BEGIN The data
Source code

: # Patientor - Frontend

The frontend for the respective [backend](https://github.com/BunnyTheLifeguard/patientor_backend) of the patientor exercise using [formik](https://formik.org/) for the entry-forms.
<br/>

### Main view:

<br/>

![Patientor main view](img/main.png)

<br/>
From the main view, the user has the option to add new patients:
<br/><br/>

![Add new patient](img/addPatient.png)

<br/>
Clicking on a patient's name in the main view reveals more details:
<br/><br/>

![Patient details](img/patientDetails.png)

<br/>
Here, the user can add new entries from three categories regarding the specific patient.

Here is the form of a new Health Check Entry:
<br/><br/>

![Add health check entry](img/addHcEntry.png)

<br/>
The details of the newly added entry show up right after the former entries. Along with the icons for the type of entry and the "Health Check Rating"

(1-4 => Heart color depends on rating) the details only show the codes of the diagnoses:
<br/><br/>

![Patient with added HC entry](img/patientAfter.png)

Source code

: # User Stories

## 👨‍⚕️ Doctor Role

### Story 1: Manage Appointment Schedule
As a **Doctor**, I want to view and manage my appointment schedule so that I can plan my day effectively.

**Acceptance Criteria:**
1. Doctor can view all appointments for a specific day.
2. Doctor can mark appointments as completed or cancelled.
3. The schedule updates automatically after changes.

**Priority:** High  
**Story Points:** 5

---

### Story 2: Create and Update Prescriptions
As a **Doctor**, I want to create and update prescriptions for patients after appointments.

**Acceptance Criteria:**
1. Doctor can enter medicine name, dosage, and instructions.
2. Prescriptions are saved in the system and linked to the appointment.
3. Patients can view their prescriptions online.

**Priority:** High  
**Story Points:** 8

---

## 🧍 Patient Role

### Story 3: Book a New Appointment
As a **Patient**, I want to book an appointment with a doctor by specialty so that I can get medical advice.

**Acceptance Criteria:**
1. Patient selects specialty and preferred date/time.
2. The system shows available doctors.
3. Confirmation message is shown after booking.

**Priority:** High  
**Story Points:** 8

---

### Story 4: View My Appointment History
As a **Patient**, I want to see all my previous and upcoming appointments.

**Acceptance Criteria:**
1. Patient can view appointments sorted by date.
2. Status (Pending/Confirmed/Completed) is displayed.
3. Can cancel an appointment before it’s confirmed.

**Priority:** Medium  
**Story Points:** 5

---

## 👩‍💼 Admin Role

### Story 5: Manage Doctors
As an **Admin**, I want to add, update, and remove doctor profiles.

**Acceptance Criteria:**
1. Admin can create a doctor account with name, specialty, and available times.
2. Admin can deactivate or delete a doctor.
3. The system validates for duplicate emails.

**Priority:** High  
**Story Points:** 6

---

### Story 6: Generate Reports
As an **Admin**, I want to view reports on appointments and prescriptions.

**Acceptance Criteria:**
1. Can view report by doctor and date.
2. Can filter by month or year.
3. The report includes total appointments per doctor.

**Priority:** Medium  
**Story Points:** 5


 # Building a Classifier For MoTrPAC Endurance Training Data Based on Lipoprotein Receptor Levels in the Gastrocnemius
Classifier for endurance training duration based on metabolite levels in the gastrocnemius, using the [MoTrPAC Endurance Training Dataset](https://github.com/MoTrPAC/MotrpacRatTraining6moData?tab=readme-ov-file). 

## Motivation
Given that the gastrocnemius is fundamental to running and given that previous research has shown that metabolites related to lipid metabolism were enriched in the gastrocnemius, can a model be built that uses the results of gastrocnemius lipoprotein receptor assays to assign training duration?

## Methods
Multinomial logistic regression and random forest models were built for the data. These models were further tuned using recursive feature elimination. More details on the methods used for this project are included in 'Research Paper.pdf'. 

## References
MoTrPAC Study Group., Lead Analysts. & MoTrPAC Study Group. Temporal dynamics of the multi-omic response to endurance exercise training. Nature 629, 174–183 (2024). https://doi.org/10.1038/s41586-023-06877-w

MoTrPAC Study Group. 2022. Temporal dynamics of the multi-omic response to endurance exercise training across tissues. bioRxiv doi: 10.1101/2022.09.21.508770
END The data
All records shown above are to be output exactly.

Solution to the problem:
Source code

: # Patientor - Frontend

The frontend for the respective [backend](https://github.com/BunnyTheLifeguard/patientor_backend) of the patientor exercise using [formik](https://formik.org/) for the entry-forms.
<br/>

### Main view:

<br/>

![Patientor main view](img/main.png)

<br/>
From the main view, the user has the option to add new patients:
<br/><br/>

![Add new patient](img/addPatient.png)

<br/>
Clicking on a patient's name in the main view reveals more details:
<br/><br/>

![Patient details](img/patientDetails.png)

<br/>
Here, the user can add new entries from three categories regarding the specific patient.

Here is the form of a new Health Check Entry:
<br/><br/>

![Add health check entry](img/addHcEntry.png)

<br/>
The details of the newly added entry show up right after the former entries. Along with the icons for the type of entry and the "Health Check Rating"

(1-4 => Heart color depends on rating) the details only show the codes of the diagnoses:
<br/><br/>

![Patient with added HC entry](img/patientAfter.png)

Source code

: # User Stories

## 👨‍⚕️ Doctor Role

### Story 1: Manage Appointment Schedule
As a **Doctor**, I want to view and manage my appointment schedule so that I can plan my day effectively.

**Acceptance Criteria:**
1. Doctor can view all appointments for a specific day.
2. Doctor can mark appointments as completed or cancelled.
3. The schedule updates automatically after changes.

**Priority:** High  
**Story Points:** 5

---

### Story 2: Create and Update Prescriptions
As a **Doctor**, I want to create and update prescriptions for patients after appointments.

**Acceptance Criteria:**
1. Doctor can enter medicine name, dosage, and instructions.
2. Prescriptions are saved in the system and linked to the appointment.
3. Patients can view their prescriptions online.

**Priority:** High  
**Story Points:** 8

---

## 🧍 Patient Role

### Story 3: Book a New Appointment
As a **Patient**, I want to book an appointment with a doctor by specialty so that I can get medical advice.

**Acceptance Criteria:**
1. Patient selects specialty and preferred date/time.
2. The system shows available doctors.
3. Confirmation message is shown after booking.

**Priority:** High  
**Story Points:** 8

---

### Story 4: View My Appointment History
As a **Patient**, I want to see all my previous and upcoming appointments.

**Acceptance Criteria:**
1. Patient can view appointments sorted by date.
2. Status (Pending/Confirmed/Completed) is displayed.
3. Can cancel an appointment before it’s confirmed.

**Priority:** Medium  
**Story Points:** 5

---

## 👩‍💼 Admin Role

### Story 5: Manage Doctors
As an **Admin**, I want to add, update, and remove doctor profiles.

**Acceptance Criteria:**
1. Admin can create a doctor account with name, specialty, and available times.
2. Admin can deactivate or delete a doctor.
3. The system validates for duplicate emails.

**Priority:** High  
**Story Points:** 6

---

### Story 6: Generate Reports
As an **Admin**, I want to view reports on appointments and prescriptions.

**Acceptance Criteria:**
1. Can view report by doctor and date.
2. Can filter by month or year.
3. The report includes total appointments per doctor.

**Priority:** Medium  
**Story Points:** 5


 # Building a Classifier For MoTrPAC Endurance Training Data Based on Lipoprotein Receptor Levels in the Gastrocnemius
Classifier for endurance training duration based on metabolite levels in the gastrocnemius, using the [MoTrPAC Endurance Training Dataset](https://github.com/MoTrPAC/MotrpacRatTraining6moData?tab=readme-ov-file). 

## Motivation
Given that the gastrocnemius is fundamental to running and given that previous research has shown that metabolites related to lipid metabolism were enriched in the gastrocnemius, can a model be built that uses the results of gastrocnemius lipoprotein receptor assays to assign training duration?

## Methods
Multinomial logistic regression and random forest models were built for the data. These models were further tuned using recursive feature elimination. More details on the methods used for this project are included in 'Research Paper.pdf'. 

## References
MoTrPAC Study Group., Lead Analysts. & MoTrPAC Study Group. Temporal dynamics of the multi-omic response to endurance exercise training. Nature 629, 174–183 (2024). https://doi.org/10.1038/s41586-023-06877-w

MoTrPAC Study Group. 2022. Temporal dynamics of the multi-omic response to endurance exercise training across tissues. bioRxiv doi: 10.1101/2022.09.21.508770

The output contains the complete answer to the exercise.